А Джерри, знакомый только с миром лагуны Мериндж, узнал, что эти новые миры — судно «Эренджи» и остров Малаита, — по существу, не отличаются от первого, и с проблеском понимания взирал на вечную игру людей.
ГЛАВА ДЕСЯТАЯ
На рассвете «Эренджи» снялся с якоря. Паруса тяжело повисли в мертвом воздухе, и судовая команда, спустившись в вельбот, налегла на весла и на буксире тянула судно через узкий проход. Один раз, когда кеч, подхваченный случайным течением, приблизился к берегу, чернокожие, оставшиеся на борту, сбились в кучу, как испуганные овцы в загоне, заслышавшие вой мародера диких лесов. И не нужно было Ван Хорну кричать гребцам в вельботе: «Греби, греби, черти!» Судовая команда, поднимаясь со скамей, всем весом налегала на весла. Они знали, какая страшная судьба грозит им, если «Эренджи» застрянет на омываемом морем коралловом рифе. Они испытывали тот же страх, что и запуганная девушка внизу, в лазарете. В прошлом немало парней из Ланга-Ланга и Сомо попали на пиршественный стол в Суу, точно так же как парни из Суу поставляли лакомые блюда в Ланга-Ланга и Сомо.

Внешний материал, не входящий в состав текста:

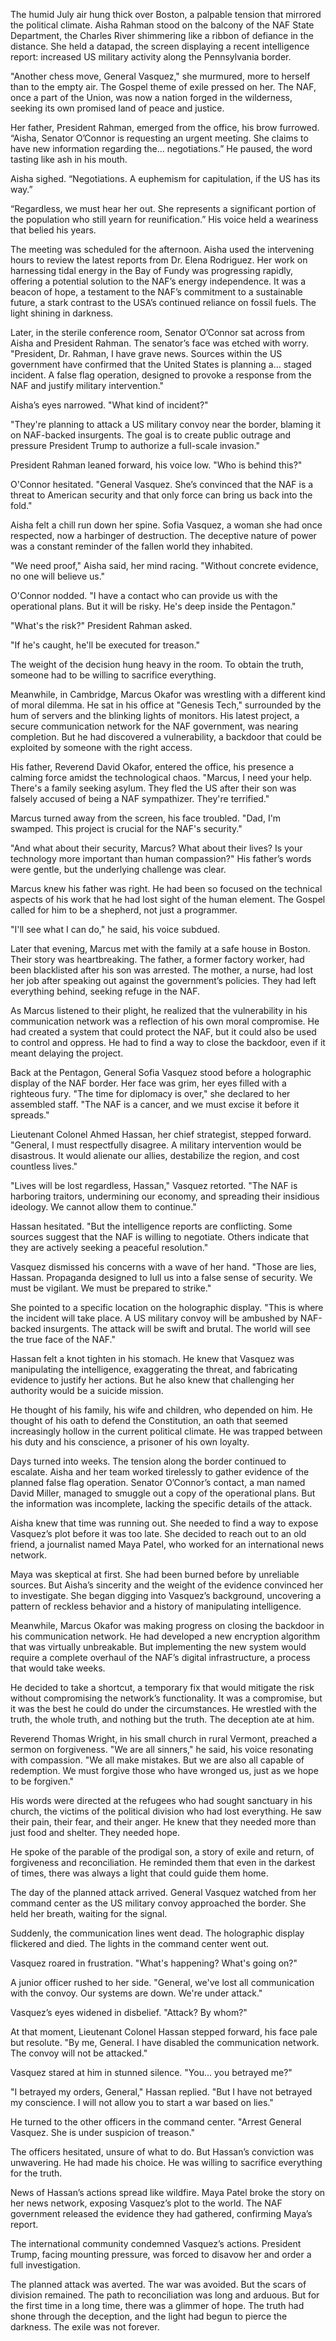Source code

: The humid July air hung thick over Boston, a palpable tension that mirrored the political climate. Aisha Rahman stood on the balcony of the NAF State Department, the Charles River shimmering like a ribbon of defiance in the distance. She held a datapad, the screen displaying a recent intelligence report: increased US military activity along the Pennsylvania border.

"Another chess move, General Vasquez," she murmured, more to herself than to the empty air. The Gospel theme of exile pressed on her. The NAF, once a part of the Union, was now a nation forged in the wilderness, seeking its own promised land of peace and justice.

Her father, President Rahman, emerged from the office, his brow furrowed. “Aisha, Senator O’Connor is requesting an urgent meeting. She claims to have new information regarding the… negotiations.” He paused, the word tasting like ash in his mouth.

Aisha sighed. “Negotiations. A euphemism for capitulation, if the US has its way.”

“Regardless, we must hear her out. She represents a significant portion of the population who still yearn for reunification.” His voice held a weariness that belied his years.

The meeting was scheduled for the afternoon. Aisha used the intervening hours to review the latest reports from Dr. Elena Rodriguez. Her work on harnessing tidal energy in the Bay of Fundy was progressing rapidly, offering a potential solution to the NAF’s energy independence. It was a beacon of hope, a testament to the NAF’s commitment to a sustainable future, a stark contrast to the USA’s continued reliance on fossil fuels. The light shining in darkness.

Later, in the sterile conference room, Senator O’Connor sat across from Aisha and President Rahman. The senator’s face was etched with worry. "President, Dr. Rahman, I have grave news. Sources within the US government have confirmed that the United States is planning a… staged incident. A false flag operation, designed to provoke a response from the NAF and justify military intervention."

Aisha’s eyes narrowed. "What kind of incident?"

"They're planning to attack a US military convoy near the border, blaming it on NAF-backed insurgents. The goal is to create public outrage and pressure President Trump to authorize a full-scale invasion."

President Rahman leaned forward, his voice low. "Who is behind this?"

O'Connor hesitated. "General Vasquez. She’s convinced that the NAF is a threat to American security and that only force can bring us back into the fold."

Aisha felt a chill run down her spine. Sofia Vasquez, a woman she had once respected, now a harbinger of destruction. The deceptive nature of power was a constant reminder of the fallen world they inhabited.

"We need proof," Aisha said, her mind racing. "Without concrete evidence, no one will believe us."

O'Connor nodded. "I have a contact who can provide us with the operational plans. But it will be risky. He's deep inside the Pentagon."

"What's the risk?" President Rahman asked.

"If he's caught, he'll be executed for treason."

The weight of the decision hung heavy in the room. To obtain the truth, someone had to be willing to sacrifice everything.

Meanwhile, in Cambridge, Marcus Okafor was wrestling with a different kind of moral dilemma. He sat in his office at "Genesis Tech," surrounded by the hum of servers and the blinking lights of monitors. His latest project, a secure communication network for the NAF government, was nearing completion. But he had discovered a vulnerability, a backdoor that could be exploited by someone with the right access.

His father, Reverend David Okafor, entered the office, his presence a calming force amidst the technological chaos. "Marcus, I need your help. There's a family seeking asylum. They fled the US after their son was falsely accused of being a NAF sympathizer. They're terrified."

Marcus turned away from the screen, his face troubled. "Dad, I'm swamped. This project is crucial for the NAF's security."

"And what about their security, Marcus? What about their lives? Is your technology more important than human compassion?" His father’s words were gentle, but the underlying challenge was clear.

Marcus knew his father was right. He had been so focused on the technical aspects of his work that he had lost sight of the human element. The Gospel called for him to be a shepherd, not just a programmer.

"I'll see what I can do," he said, his voice subdued.

Later that evening, Marcus met with the family at a safe house in Boston. Their story was heartbreaking. The father, a former factory worker, had been blacklisted after his son was arrested. The mother, a nurse, had lost her job after speaking out against the government’s policies. They had left everything behind, seeking refuge in the NAF.

As Marcus listened to their plight, he realized that the vulnerability in his communication network was a reflection of his own moral compromise. He had created a system that could protect the NAF, but it could also be used to control and oppress. He had to find a way to close the backdoor, even if it meant delaying the project.

Back at the Pentagon, General Sofia Vasquez stood before a holographic display of the NAF border. Her face was grim, her eyes filled with a righteous fury. "The time for diplomacy is over," she declared to her assembled staff. "The NAF is a cancer, and we must excise it before it spreads."

Lieutenant Colonel Ahmed Hassan, her chief strategist, stepped forward. "General, I must respectfully disagree. A military intervention would be disastrous. It would alienate our allies, destabilize the region, and cost countless lives."

"Lives will be lost regardless, Hassan," Vasquez retorted. "The NAF is harboring traitors, undermining our economy, and spreading their insidious ideology. We cannot allow them to continue."

Hassan hesitated. "But the intelligence reports are conflicting. Some sources suggest that the NAF is willing to negotiate. Others indicate that they are actively seeking a peaceful resolution."

Vasquez dismissed his concerns with a wave of her hand. "Those are lies, Hassan. Propaganda designed to lull us into a false sense of security. We must be vigilant. We must be prepared to strike."

She pointed to a specific location on the holographic display. "This is where the incident will take place. A US military convoy will be ambushed by NAF-backed insurgents. The attack will be swift and brutal. The world will see the true face of the NAF."

Hassan felt a knot tighten in his stomach. He knew that Vasquez was manipulating the intelligence, exaggerating the threat, and fabricating evidence to justify her actions. But he also knew that challenging her authority would be a suicide mission.

He thought of his family, his wife and children, who depended on him. He thought of his oath to defend the Constitution, an oath that seemed increasingly hollow in the current political climate. He was trapped between his duty and his conscience, a prisoner of his own loyalty.

Days turned into weeks. The tension along the border continued to escalate. Aisha and her team worked tirelessly to gather evidence of the planned false flag operation. Senator O’Connor’s contact, a man named David Miller, managed to smuggle out a copy of the operational plans. But the information was incomplete, lacking the specific details of the attack.

Aisha knew that time was running out. She needed to find a way to expose Vasquez’s plot before it was too late. She decided to reach out to an old friend, a journalist named Maya Patel, who worked for an international news network.

Maya was skeptical at first. She had been burned before by unreliable sources. But Aisha’s sincerity and the weight of the evidence convinced her to investigate. She began digging into Vasquez’s background, uncovering a pattern of reckless behavior and a history of manipulating intelligence.

Meanwhile, Marcus Okafor was making progress on closing the backdoor in his communication network. He had developed a new encryption algorithm that was virtually unbreakable. But implementing the new system would require a complete overhaul of the NAF’s digital infrastructure, a process that would take weeks.

He decided to take a shortcut, a temporary fix that would mitigate the risk without compromising the network’s functionality. It was a compromise, but it was the best he could do under the circumstances. He wrestled with the truth, the whole truth, and nothing but the truth. The deception ate at him.

Reverend Thomas Wright, in his small church in rural Vermont, preached a sermon on forgiveness. "We are all sinners," he said, his voice resonating with compassion. "We all make mistakes. But we are also all capable of redemption. We must forgive those who have wronged us, just as we hope to be forgiven."

His words were directed at the refugees who had sought sanctuary in his church, the victims of the political division who had lost everything. He saw their pain, their fear, and their anger. He knew that they needed more than just food and shelter. They needed hope.

He spoke of the parable of the prodigal son, a story of exile and return, of forgiveness and reconciliation. He reminded them that even in the darkest of times, there was always a light that could guide them home.

The day of the planned attack arrived. General Vasquez watched from her command center as the US military convoy approached the border. She held her breath, waiting for the signal.

Suddenly, the communication lines went dead. The holographic display flickered and died. The lights in the command center went out.

Vasquez roared in frustration. "What's happening? What's going on?"

A junior officer rushed to her side. "General, we've lost all communication with the convoy. Our systems are down. We're under attack."

Vasquez’s eyes widened in disbelief. "Attack? By whom?"

At that moment, Lieutenant Colonel Hassan stepped forward, his face pale but resolute. "By me, General. I have disabled the communication network. The convoy will not be attacked."

Vasquez stared at him in stunned silence. "You… you betrayed me?"

"I betrayed my orders, General," Hassan replied. "But I have not betrayed my conscience. I will not allow you to start a war based on lies."

He turned to the other officers in the command center. "Arrest General Vasquez. She is under suspicion of treason."

The officers hesitated, unsure of what to do. But Hassan’s conviction was unwavering. He had made his choice. He was willing to sacrifice everything for the truth.

News of Hassan’s actions spread like wildfire. Maya Patel broke the story on her news network, exposing Vasquez’s plot to the world. The NAF government released the evidence they had gathered, confirming Maya’s report.

The international community condemned Vasquez’s actions. President Trump, facing mounting pressure, was forced to disavow her and order a full investigation.

The planned attack was averted. The war was avoided. But the scars of division remained. The path to reconciliation was long and arduous. But for the first time in a long time, there was a glimmer of hope. The truth had shone through the deception, and the light had begun to pierce the darkness. The exile was not forever.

— Мой говорит, — обратился стоявший у руля Тамби к Ван Хорну, когда общее напряжение спало и «Эренджи» вышел в открытое море, — брат моего отца давно-давно пришел на это место на судне. На большая шхуна пришел брат моего отца. Все остались на этом месте в Суу. Брат моего отца парни Суу кай-кай.

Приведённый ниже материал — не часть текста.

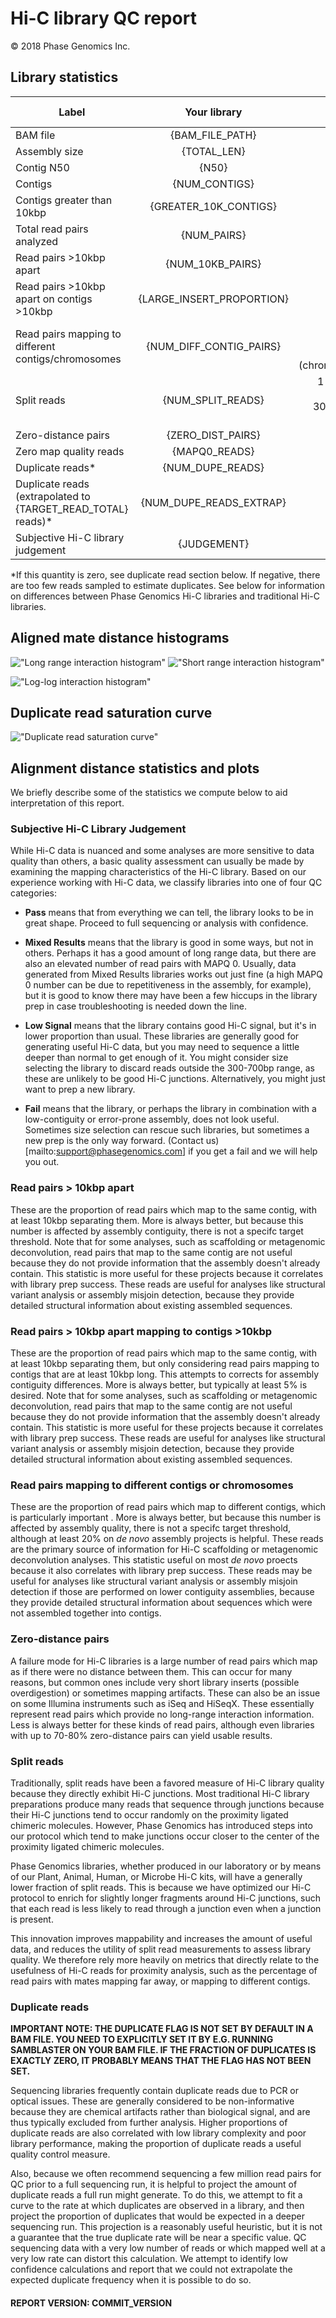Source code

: # Hi-C library QC report

&copy; 2018 Phase Genomics Inc.

## Library statistics
<center>

| Label                                                           | Your library          | Expected values                               |
|-----------------------------------------------------------------|:---------------------:|----------------------------------------------:|
| BAM file                                                        | {BAM_FILE_PATH}         | N/A                                           |
| Assembly size                                                   | {TOTAL_LEN}             | N/A                                           |
| Contig N50                                                      | {N50}                   | N/A                                           |
| Contigs                                               | {NUM_CONTIGS}           | N/A                                           |
| Contigs greater than 10kbp                             | {GREATER_10K_CONTIGS}   | N/A                                           |
| Total read pairs analyzed                                   | {NUM_PAIRS}             | N/A                                           |
| Read pairs >10kbp apart                              | {NUM_10KB_PAIRS}        | 1-15%                                    |
| Read pairs >10kbp apart on contigs >10kbp    | {LARGE_INSERT_PROPORTION} | 1-15%                                   |
| Read pairs mapping to different contigs/chromosomes | {NUM_DIFF_CONTIG_PAIRS} | 10-60% (contigs)<br>1-20% (chromosomes)      |
| Split reads                                         | {NUM_SPLIT_READS}       | 1-10% (PG libraries)<br> 30%+ (other libraries) |
| Zero-distance pairs                                 | {ZERO_DIST_PAIRS}       | 0-20%                                        |
| Zero map quality reads                         | {MAPQ0_READS}           | 0-10%                                        |
| Duplicate reads*                                    | {NUM_DUPE_READS}        | 0-10%                                        |
| Duplicate reads (extrapolated to {TARGET_READ_TOTAL} reads)* | {NUM_DUPE_READS_EXTRAP} | 0-50%                               |
| Subjective Hi-C library judgement                           | {JUDGEMENT}             | see below           |
</center>

*If this quantity is zero, see duplicate read section below. If negative, there are too few reads sampled to estimate duplicates.
See below for information on differences between Phase Genomics Hi-C libraries and traditional Hi-C libraries.

## Aligned mate distance histograms

!["Long range interaction histogram"]({PATH_TO_LONG_HIST})
!["Short range interaction histogram"]({PATH_TO_SHORT_HIST})

!["Log-log interaction histogram"]({PATH_TO_LOG_LOG_HIST})

## Duplicate read saturation curve

!["Duplicate read saturation curve"]({PATH_TO_DUP_SAT})

## Alignment distance statistics and plots
We briefly describe some of the statistics we compute below to aid interpretation of this report.

### Subjective Hi-C Library Judgement
While Hi-C data is nuanced and some analyses are more sensitive to data quality than others,  a basic quality assessment can usually be made by examining the mapping characteristics of the Hi-C library. Based on our experience working with Hi-C data, we classify libraries into one of four QC categories:

- **Pass** means that from everything we can tell, the library looks to be in great shape. Proceed to full sequencing or analysis with confidence.

- **Mixed Results** means that the library is good in some ways, but not in others. Perhaps it has a good amount of long range data, but there are also an elevated number of read pairs with MAPQ 0. Usually, data generated from Mixed Results libraries works out just fine (a high MAPQ 0 number can be due to repetitiveness in the assembly, for example), but it is good to know there may have been a few hiccups in the library prep in case troubleshooting is needed down the line.

- **Low Signal** means that the library contains good Hi-C signal, but it's in lower proportion than usual. These libraries are generally good for generating useful Hi-C data, but you may need to sequence a little deeper than normal to get enough of it. You might consider size selecting the library to discard reads outside the 300-700bp range, as these are unlikely to be good Hi-C junctions. Alternatively, you might just want to prep a new library.

- **Fail** means that the library, or perhaps the library in combination with a low-contiguity or error-prone assembly, does not look useful. Sometimes size selection can rescue such libraries, but sometimes a new prep is the only way forward. (Contact us)[mailto:support@phasegenomics.com] if you get a fail and we will help you out.

### Read pairs > 10kbp apart
These are the proportion of read pairs which map to the same contig, with at least 10kbp separating them. More is always better, but because this number is affected by assembly contiguity, there is not a specifc target threshold. Note that for some analyses, such as scaffolding or metagenomic deconvolution, read pairs that map to the same contig are not useful because they do not provide information that the assembly doesn't already contain. This statistic is more useful for these projects because it correlates with library prep success. These reads are useful for analyses like structural variant analysis or assembly misjoin detection, because they provide detailed structural information about existing assembled sequences.

### Read pairs > 10kbp apart mapping to contigs >10kbp
These are the proportion of read pairs which map to the same contig, with at least 10kbp separating them, but only considering read pairs mapping to contigs that are at least 10kbp long. This attempts to corrects for assembly contiguity differences. More is always better, but typically at least 5% is desired. Note that for some analyses, such as scaffolding or metagenomic deconvolution, read pairs that map to the same contig are not useful because they do not provide information that the assembly doesn't already contain. This statistic is more useful for these projects because it correlates with library prep success. These reads are useful for analyses like structural variant analysis or assembly misjoin detection, because they provide detailed structural information about existing assembled sequences.


### Read pairs mapping to different contigs or chromosomes
These are the proportion of read pairs which map to different contigs, which is particularly important . More is always better, but because this number is affected by assembly quality, there is not a specifc target threshold, although at least 20% on *de novo* assembly projects is helpful. These reads are the primary source of information for Hi-C scaffolding or metagenomic deconvolution analyses. This statistic useful on most *de novo* proects because it also correlates with library prep success. These reads may be useful for analyses like structural variant analysis or assembly misjoin detection if those are performed on lower contiguity assemblies, because they provide detailed structural information about sequences which were not assembled together into contigs.


### Zero-distance pairs
A failure mode for Hi-C libraries is a large number of read pairs which map as if there were no distance between them. This can occur for many reasons, but common ones include very short library inserts (possible overdigestion) or sometimes mapping artifacts. These can also be an issue on some Illumina instruments such as iSeq and HiSeqX. These essentially represent read pairs which provide no long-range interaction information. Less is always better for these kinds of read pairs, although even libraries with up to 70-80% zero-distance pairs can yield usable results.


### Split reads
Traditionally, split reads have been a favored measure of Hi-C library quality because they directly exhibit Hi-C junctions. Most traditional Hi-C library preparations produce many reads that sequence through junctions because their Hi-C junctions tend to occur randomly on the proximity ligated chimeric molecules. However, Phase Genomics has introduced steps into our protocol which tend to make junctions occur closer to the center of the proximity ligated chimeric molecules.  

Phase Genomics libraries, whether produced in our laboratory or by means of our Plant, Animal, Human, or Microbe Hi-C kits, will have a generally lower fraction of split reads. This is because we have optimized our Hi-C protocol to enrich for slightly longer fragments around Hi-C junctions, such that each read is less likely to read through a junction even when a junction is present.

This innovation improves mappability and increases the amount of useful data, and reduces the utility of split read measurements to assess library quality. We therefore rely more heavily on metrics that directly relate to the usefulness of Hi-C reads for proximity analysis, such as the percentage of read pairs with mates mapping far away, or mapping to different contigs.

### Duplicate reads
**IMPORTANT NOTE: THE DUPLICATE FLAG IS NOT SET BY DEFAULT IN A BAM FILE. YOU NEED TO EXPLICITLY SET IT BY E.G. RUNNING SAMBLASTER ON YOUR BAM FILE. IF THE FRACTION OF DUPLICATES IS EXACTLY ZERO, IT PROBABLY MEANS THAT THE FLAG HAS NOT BEEN SET.**

Sequencing libraries frequently contain duplicate reads due to PCR or optical issues. These are generally considered to be non-informative because they are chemical artifacts rather than biological signal, and are thus typically excluded from further analysis. Higher proportions of duplicate reads are also correlated with low library complexity and poor library performance, making the proportion of duplicate reads a useful quality control measure.

Also, because we often recommend sequencing a few million read pairs for QC prior to a full sequencing run, it is helpful to project the amount of duplicate reads a full run might generate. To do this, we attempt to fit a curve to the rate at which duplicates are observed in a library, and then project the proportion of duplicates that would be expected in a deeper sequencing run. This projection is a reasonably useful heuristic, but it is not a guarantee that the true duplicate rate will be near a specific value. QC sequencing data with a very low number of reads or which mapped well at a very low rate can distort this calculation. We attempt to identify low confidence calculations and report that we could not extrapolate the expected duplicate frequency when it is possible to do so. 
<br>
<h4 class="centered">
REPORT VERSION: COMMIT_VERSION
</h4>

Ван Хорн вспомнил, как пятнадцать лет назад судно «Фэйр-Хатавей» было разграблено и сожжено племенем Суу, а весь экипаж перебит. Действительно, Соломоновы острова в начале двадцатого века были дикими островами, а самым диким из них был большой остров Малаита.
Шкипер испытующе окинул взглядом покрытые лесом склоны горы Колорат, служившей указанием для мореходов; ее окутанная облаками вершина вздымалась в небо на четыре тысячи футов. Столбы дыма взвивались вверх над ее склонами и с вершин более низких гор.

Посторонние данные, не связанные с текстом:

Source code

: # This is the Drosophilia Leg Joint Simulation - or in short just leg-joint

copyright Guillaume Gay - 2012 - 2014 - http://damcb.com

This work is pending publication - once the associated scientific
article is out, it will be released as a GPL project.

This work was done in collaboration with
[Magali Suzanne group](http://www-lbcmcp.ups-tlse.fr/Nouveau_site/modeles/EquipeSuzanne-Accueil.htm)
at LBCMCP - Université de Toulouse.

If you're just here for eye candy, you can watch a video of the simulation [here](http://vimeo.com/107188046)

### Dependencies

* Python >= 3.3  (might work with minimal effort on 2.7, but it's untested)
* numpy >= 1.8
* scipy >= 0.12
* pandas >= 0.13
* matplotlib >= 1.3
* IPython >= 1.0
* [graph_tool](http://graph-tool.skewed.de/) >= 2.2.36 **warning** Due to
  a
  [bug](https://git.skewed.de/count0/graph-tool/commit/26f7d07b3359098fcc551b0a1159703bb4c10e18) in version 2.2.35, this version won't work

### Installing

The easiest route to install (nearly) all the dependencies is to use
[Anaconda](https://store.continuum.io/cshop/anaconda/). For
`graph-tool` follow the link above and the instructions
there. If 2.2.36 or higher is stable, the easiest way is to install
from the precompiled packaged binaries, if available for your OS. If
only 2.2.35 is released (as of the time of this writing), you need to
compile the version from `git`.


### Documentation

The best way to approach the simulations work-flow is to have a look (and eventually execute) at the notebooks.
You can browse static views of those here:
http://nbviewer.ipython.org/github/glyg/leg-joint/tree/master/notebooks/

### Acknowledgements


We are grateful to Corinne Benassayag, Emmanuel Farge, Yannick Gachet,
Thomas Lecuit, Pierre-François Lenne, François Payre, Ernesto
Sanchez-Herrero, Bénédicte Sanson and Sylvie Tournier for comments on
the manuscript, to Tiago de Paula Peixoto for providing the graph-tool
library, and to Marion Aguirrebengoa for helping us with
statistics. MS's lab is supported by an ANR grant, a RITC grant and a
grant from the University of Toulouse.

— Мой говорит, — усмехнулся Тамби, — много парни сидит в кусты и смотрит на судно.
Ван Хорн улыбнулся с понимающим видом. Он знал этот древний способ передачи новостей сигналами дыма; сейчас из деревни в деревню от племени к племени давали сигнал: с подветренной стороны идет судно, вербующее рабочих.
Все утро под свежим ветерком, подувшим с восходом солнца, «Эренджи» летел к северу, а учащавшиеся столбы дыма, вьющиеся над зелеными вершинами, возвещали о его курсе. В полдень Ван Хорн со своим неизменным спутником Джерри стоял на носу и следил за ходом кеча, а «Эренджи», лавируя, шел против ветра в пролив между двумя островками, поросшими группами пальм. Нужно было зорко следить за курсом. Из бирюзовых глубин повсюду вздымались коралловые рифы, являвшие гамму зеленых тонов от темного нефрита до бледного турмалина, а море, набегая на них, меняло оттенки цветов, лениво пенилось или вздымалось фонтаном искрящихся на солнце брызг.
Столбы дыма по вершинам завели оживленную болтовню, и задолго до того, как «Эренджи» прошел через пролив, весь подветренный берег, от приморских жителей до отдаленнейших лесных деревень, знал, что судно-вербовщик направляется к Ланга-Ланга. Когда открылась лагуна, образованная цепью прибрежных островков, Джерри почуял запах жилья. По гладкой поверхности лагуны двигалось множество пирог: одни приводились в движение веслами, другие подгонялись свежим юго-восточным пассатом, надувавшим паруса из листьев кокосовых пальм. На пироги, слишком близко подходившие, Джерри грозно лаял, ощетинив шерсть и изображая яростного защитника белого господина, стоявшего подле него. И после каждой такой демонстрации он мягко тыкался холодной, влажной мордой в обожженную солнцем ногу шкипера.
Войдя в лагуну, «Эренджи» понесся, пользуясь боковым ветром. Сделав полмили, он повернулся; передние паруса были спущены, захлопали грот и бизань, и якорь был отдан на глубине пятидесяти футов. Вода была так прозрачна, что можно было разглядеть на коралловом дне огромные извилистые двустворчатые раковины. Возвращавшихся в Ланга-Ланга рабочих не нужно было отвозить на берег в вельботе. Сотни пирог ждали по обе стороны «Эренджи», и каждого парня, с его сундучком и колокольчиком, вызывали десятки родственников и друзей.